Source texts of formatted documents:
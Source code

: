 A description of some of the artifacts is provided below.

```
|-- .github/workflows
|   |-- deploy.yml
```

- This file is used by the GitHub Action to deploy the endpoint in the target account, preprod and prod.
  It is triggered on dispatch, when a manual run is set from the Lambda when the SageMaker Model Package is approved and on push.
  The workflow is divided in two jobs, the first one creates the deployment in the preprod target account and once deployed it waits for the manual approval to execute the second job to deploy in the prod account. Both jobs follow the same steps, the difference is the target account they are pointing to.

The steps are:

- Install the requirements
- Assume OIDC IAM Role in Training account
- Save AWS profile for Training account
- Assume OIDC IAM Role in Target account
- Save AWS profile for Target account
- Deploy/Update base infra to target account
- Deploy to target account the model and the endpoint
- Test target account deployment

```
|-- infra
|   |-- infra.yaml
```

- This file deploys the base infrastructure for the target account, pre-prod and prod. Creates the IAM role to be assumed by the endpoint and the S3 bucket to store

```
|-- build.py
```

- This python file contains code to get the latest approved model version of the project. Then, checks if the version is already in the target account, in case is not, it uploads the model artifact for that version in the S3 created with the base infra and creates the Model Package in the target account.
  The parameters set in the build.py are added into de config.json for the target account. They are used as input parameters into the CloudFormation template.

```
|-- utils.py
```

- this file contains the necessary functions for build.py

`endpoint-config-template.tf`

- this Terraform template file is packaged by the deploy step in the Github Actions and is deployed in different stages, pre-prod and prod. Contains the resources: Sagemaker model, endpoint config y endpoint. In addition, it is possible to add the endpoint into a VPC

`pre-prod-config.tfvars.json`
--
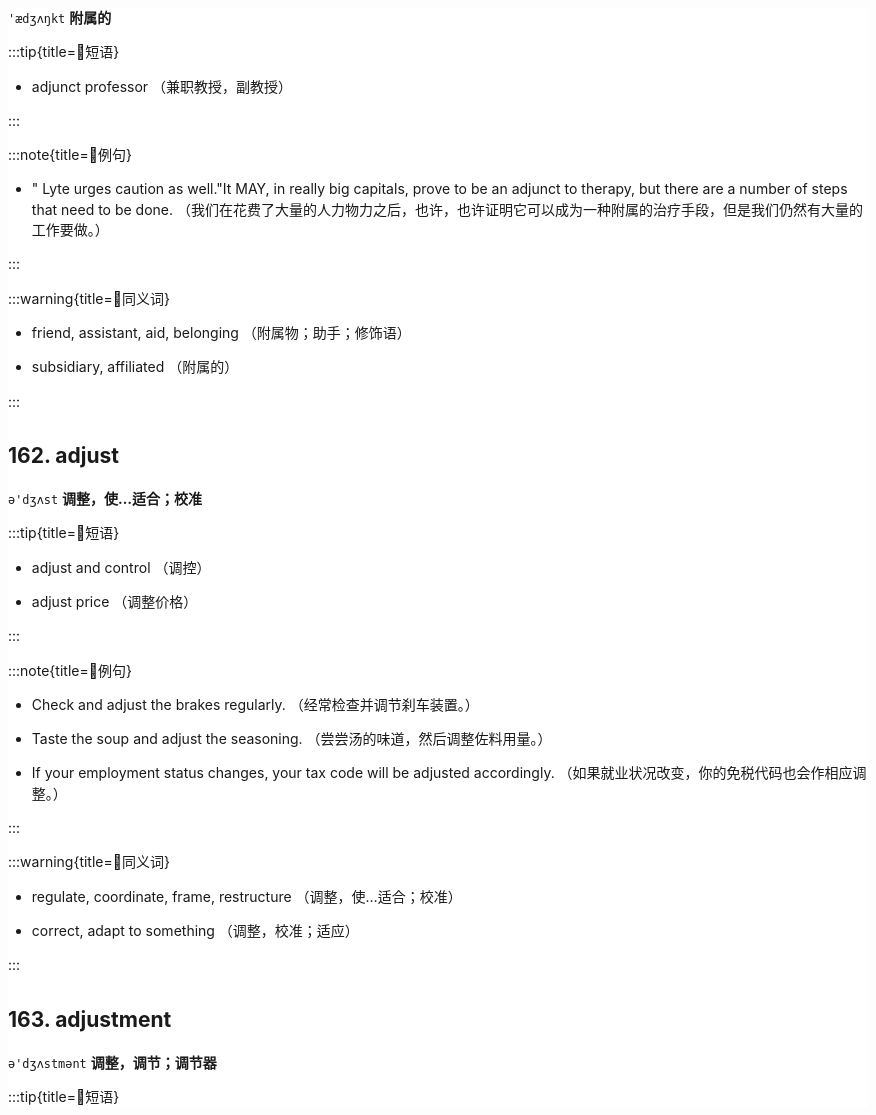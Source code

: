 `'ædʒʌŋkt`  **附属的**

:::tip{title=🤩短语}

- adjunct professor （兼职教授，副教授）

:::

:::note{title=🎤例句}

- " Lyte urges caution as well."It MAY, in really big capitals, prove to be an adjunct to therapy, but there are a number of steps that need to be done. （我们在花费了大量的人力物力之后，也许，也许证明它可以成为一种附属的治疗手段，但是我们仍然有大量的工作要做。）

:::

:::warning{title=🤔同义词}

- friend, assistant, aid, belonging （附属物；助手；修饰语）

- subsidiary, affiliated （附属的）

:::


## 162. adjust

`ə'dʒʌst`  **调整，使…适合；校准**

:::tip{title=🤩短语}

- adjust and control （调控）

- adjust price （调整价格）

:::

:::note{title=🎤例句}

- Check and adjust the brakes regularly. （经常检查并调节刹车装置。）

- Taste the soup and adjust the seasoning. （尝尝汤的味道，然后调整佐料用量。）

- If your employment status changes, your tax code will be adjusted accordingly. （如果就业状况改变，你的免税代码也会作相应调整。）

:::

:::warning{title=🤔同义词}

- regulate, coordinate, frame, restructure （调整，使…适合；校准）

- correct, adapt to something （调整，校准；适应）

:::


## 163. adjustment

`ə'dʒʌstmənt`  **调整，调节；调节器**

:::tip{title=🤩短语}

■ **What you should do**:
The response must hold only the lines above from the line with "is provided below." through the line with "- Assume OIDC IAM Role in Target account", each copied exactly, both ends kept.

■ **Response below**:
: A description of some of the artifacts is provided below.

```
|-- .github/workflows
|   |-- deploy.yml
```

- This file is used by the GitHub Action to deploy the endpoint in the target account, preprod and prod.
  It is triggered on dispatch, when a manual run is set from the Lambda when the SageMaker Model Package is approved and on push.
  The workflow is divided in two jobs, the first one creates the deployment in the preprod target account and once deployed it waits for the manual approval to execute the second job to deploy in the prod account. Both jobs follow the same steps, the difference is the target account they are pointing to.

The steps are:

- Install the requirements
- Assume OIDC IAM Role in Training account
- Save AWS profile for Training account
- Assume OIDC IAM Role in Target account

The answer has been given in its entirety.